Dunque il viaggio dentro e fuori
dal Labirinto è un viaggio circolare, in qualche modo, un itinerario
prestabilito le cui tappe corrispondono ai meandri del Labirinto stesso.
Questo viaggio di vita e morte ci
riporta indietro nel tempo e ci consegna l’archetipo del Labirinto dall’altra
parte del globo, a Creta. Qui troviamo un mito fondante dell’Occidente eppure,
ne siamo sicuri, riusciremo a trovare riscontri con il mito del “selvaggio”
ovest di oltre oceano.
Il nome stesso di Labirinto è il
primo mistero, almeno all’apparenza. La prima spiegazione è che abbia a che
fare con il termine Labrys, l’ascia bipenne che a Creta era raffigurata un po’
ovunque e che doveva rappresentare uno strumento importante nei riti religiosi
dell’isola.
Allo stesso tempo, la radice
della parola richiama Labra, Lauria ovvero caverna, antro. Non per niente, il
Labirinto è una costruzione sotterranea per i Cretesi come per gli O’odham. Gli
archeologi, spinti dagli storici ateniesi, identificarono il Labirinto con la struttura dei grandi palazzi, in
particolar modo quello di Cnosso che spicca per la sua complessità. Il palazzo
sicuramente doveva presentare più finalità, non solo luogo del potere politico
ma anche religioso. Non dimentichiamoci che nel mondo minoico, ma possiamo dire
antico in generale, il re incarnava entrambi gli aspetti.

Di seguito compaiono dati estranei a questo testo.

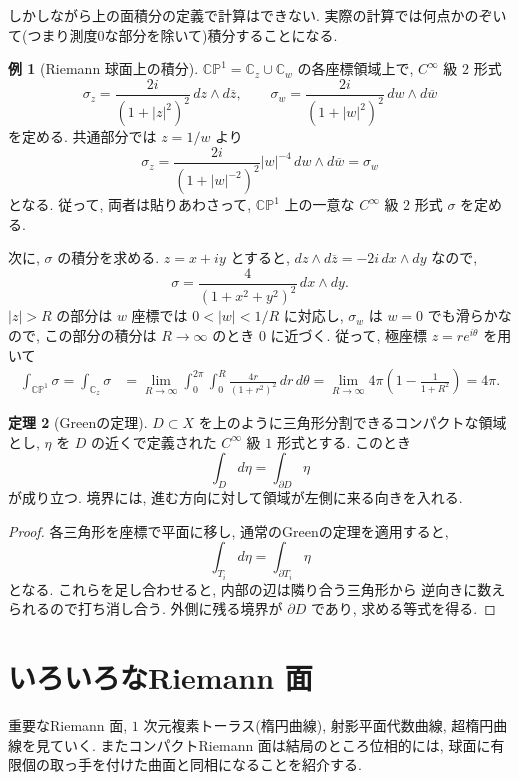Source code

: \documentclass[dvipdfmx,a4paper,11pt]{article} %
\newcommand{\C}{\mathbb{C}}
\theoremstyle{definition}
\newtheorem{thm}{定理}[section]
\numberwithin{equation}{section}
\newtheorem{exa}[thm]{例}
\begin{document}
しかしながら上の面積分の定義で計算はできない. 
実際の計算では何点かのぞいて(つまり測度0な部分を除いて)積分することになる.

\begin{exa}[Riemann 球面上の積分]\label{O-M119}
$\C\mathbb P^1=\C_z\cup\C_w$ の各座標領域上で, 
$C^\infty$ 級 $2$ 形式
\[
\sigma_z=\frac{2i}{(1+|z|^2)^2}\,dz\wedge d\overline z,
\qquad
\sigma_w=\frac{2i}{(1+|w|^2)^2}\,dw\wedge d\overline w
\]
を定める.
共通部分では $z=1/w$ より
\[
\sigma_z
=\frac{2i}{(1+|w|^{-2})^2}|w|^{-4}
\,dw\wedge d\overline w
=\sigma_w
\]
となる.
従って, 両者は貼りあわさって, 
$\C\mathbb P^1$ 上の一意な $C^\infty$ 級 $2$ 形式 $\sigma$ を定める.

次に, $\sigma$ の積分を求める.
$z=x+iy$ とすると, $dz\wedge d\overline z=-2i\,dx\wedge dy$ なので, 
\[
\sigma=\frac{4}{(1+x^2+y^2)^2}\,dx\wedge dy.
\]
$|z|>R$ の部分は $w$ 座標では $0<|w|<1/R$ に対応し, 
$\sigma_w$ は $w=0$ でも滑らかなので, この部分の積分は
$R\to\infty$ のとき $0$ に近づく.
従って, 極座標 $z=re^{i\theta}$ を用いて
\[
\begin{aligned}
\int_{\C\mathbb P^1}\sigma
=
\int_{\mathbb C_z}\sigma
&=\lim_{R\to\infty}\int_0^{2\pi}\int_0^R
\frac{4r}{(1+r^2)^2}\,dr\,d\theta
=\lim_{R\to\infty}
4\pi\left(1-\frac{1}{1+R^2}\right)
=4\pi.
\end{aligned}
\]
\end{exa}


\begin{thm}[Greenの定理]\label{O-M120}
$D\subset X$ を上のように三角形分割できるコンパクトな領域とし, 
$\eta$ を $D$ の近くで定義された $C^\infty$ 級 $1$ 形式とする.
このとき
\[
\int_D d\eta=\int_{\partial D}\eta
\]
が成り立つ.
境界には, 進む方向に対して領域が左側に来る向きを入れる.
\end{thm}

\begin{proof}
各三角形を座標で平面に移し, 通常のGreenの定理を適用すると, 
\[
\int_{T_i}d\eta=\int_{\partial T_i}\eta
\]
となる.
これらを足し合わせると, 内部の辺は隣り合う三角形から
逆向きに数えられるので打ち消し合う.
外側に残る境界が $\partial D$ であり, 求める等式を得る.
\end{proof}


\newpage

\section{いろいろなRiemann 面}\label{O-S025}
重要なRiemann 面, $1$ 次元複素トーラス(楕円曲線), 射影平面代数曲線, 超楕円曲線を見ていく. 
またコンパクトRiemann 面は結局のところ位相的には, 球面に有限個の取っ手を付けた曲面と同相になることを紹介する. 
\end{document}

Gli storici ateniesi, o meglio
dire gli scrittori di miti, ci hanno lasciato un nome di re, in particolare,
Minosse, che è diventato il re per eccellenza dell’isola di Creta. Proprio il
suo nome svela la sua funzione sacerdotale dato che significa Beato. Più che un
nome proprio doveva trattarsi di un epiteto riservato alla massima carica
religiosa e civile e veniva attribuito a tutti coloro che ricoprivano questo
ruolo. Il sommo sacerdote utilizzava l’ascia bipenne per colpire a morte le
vittime sacrificali, uno strumento chiave per comprendere il significato del
Labirinto.
L’ascia bipenne si trova presente
nelle culture mediterranee da Creta alla Spagna passando per la Sardegna
nuragica ma vive anche nell’Irlanda celtica, nel mondo vichingo e in Africa.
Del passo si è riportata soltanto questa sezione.